Hackers have devised a way to exploit the LiDAR (Light Detection and Ranging) system that is being used in many driverless car prototypes using a handheld laser, according to Popular Science. The laser can be created on a budget of just $60 and allows the hacker to trick the car into thinking there are objects in front of it, allowing them to make it stop, swerve or slow down.
"I can take echoes of a fake car and put them at any location I want," said Jonathan Petit of Security Innovation. "And I can do the same with a pedestrian or a wall."
The low-power laser is used in conjunction with a pulse generator, which could also be substituted with a Raspberry Pi computer board, which records laser pulses reflected by the LiDAR system and then mimics them.
The news comes shortly after a series of car hacks that surfaced earlier this year and affected BMW, GM, Jeep and Tesla, according to The Telegraph.
"Such incidents could demolish public confidence in autonomous vehicles overnight and undo years of costly research and development," said Jan Mohr, co-author of a report by Boston Consulting Group and the World Economic Forum on the obstacles faced by driverless cars.

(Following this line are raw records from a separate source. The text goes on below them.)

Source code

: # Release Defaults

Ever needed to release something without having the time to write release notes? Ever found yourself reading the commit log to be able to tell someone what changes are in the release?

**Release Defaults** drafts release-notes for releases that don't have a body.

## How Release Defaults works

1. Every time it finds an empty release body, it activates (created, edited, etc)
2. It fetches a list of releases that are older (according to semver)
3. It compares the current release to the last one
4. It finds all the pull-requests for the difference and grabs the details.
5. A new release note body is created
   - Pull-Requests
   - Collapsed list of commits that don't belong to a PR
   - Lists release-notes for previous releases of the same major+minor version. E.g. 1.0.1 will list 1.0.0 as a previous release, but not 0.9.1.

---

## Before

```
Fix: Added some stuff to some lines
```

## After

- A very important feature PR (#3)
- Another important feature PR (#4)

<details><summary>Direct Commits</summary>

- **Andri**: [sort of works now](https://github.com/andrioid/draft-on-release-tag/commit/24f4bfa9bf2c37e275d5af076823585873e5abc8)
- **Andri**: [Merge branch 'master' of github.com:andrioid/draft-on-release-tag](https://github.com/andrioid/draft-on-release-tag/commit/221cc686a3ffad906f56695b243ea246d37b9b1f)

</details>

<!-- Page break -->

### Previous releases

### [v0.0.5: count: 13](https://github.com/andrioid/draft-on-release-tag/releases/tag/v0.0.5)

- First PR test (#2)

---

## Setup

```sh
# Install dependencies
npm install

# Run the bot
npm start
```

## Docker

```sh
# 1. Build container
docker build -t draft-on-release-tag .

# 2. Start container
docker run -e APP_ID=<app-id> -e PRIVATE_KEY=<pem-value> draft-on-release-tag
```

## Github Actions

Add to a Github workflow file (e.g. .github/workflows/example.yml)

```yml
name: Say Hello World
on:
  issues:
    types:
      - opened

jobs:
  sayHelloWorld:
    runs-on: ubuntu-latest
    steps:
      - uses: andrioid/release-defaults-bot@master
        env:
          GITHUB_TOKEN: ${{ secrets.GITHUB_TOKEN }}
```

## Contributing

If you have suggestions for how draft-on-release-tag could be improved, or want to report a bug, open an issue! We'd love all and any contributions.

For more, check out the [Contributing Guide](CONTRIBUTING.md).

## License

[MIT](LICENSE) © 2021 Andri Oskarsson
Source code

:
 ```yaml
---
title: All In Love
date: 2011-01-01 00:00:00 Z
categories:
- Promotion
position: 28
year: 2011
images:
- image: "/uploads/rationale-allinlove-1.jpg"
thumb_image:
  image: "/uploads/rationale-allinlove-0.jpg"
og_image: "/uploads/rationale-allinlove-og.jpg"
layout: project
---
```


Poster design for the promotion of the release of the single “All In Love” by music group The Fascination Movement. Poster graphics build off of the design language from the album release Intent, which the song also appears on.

Doug Dilman, automotive and transportation industry analyst at Frost & Sullivan, believes that the industry must address these problems quickly, according to Tech News World.
"The automotive industry must begin to take a more proactive and holistic cybersecurity approach," he said. "The recently announced SPY Car Act will help kick-start these efforts. Fully securing a vehicle in the next two to three years will be a difficult task, but collaboration with the security community will be pivotal to accomplishing it."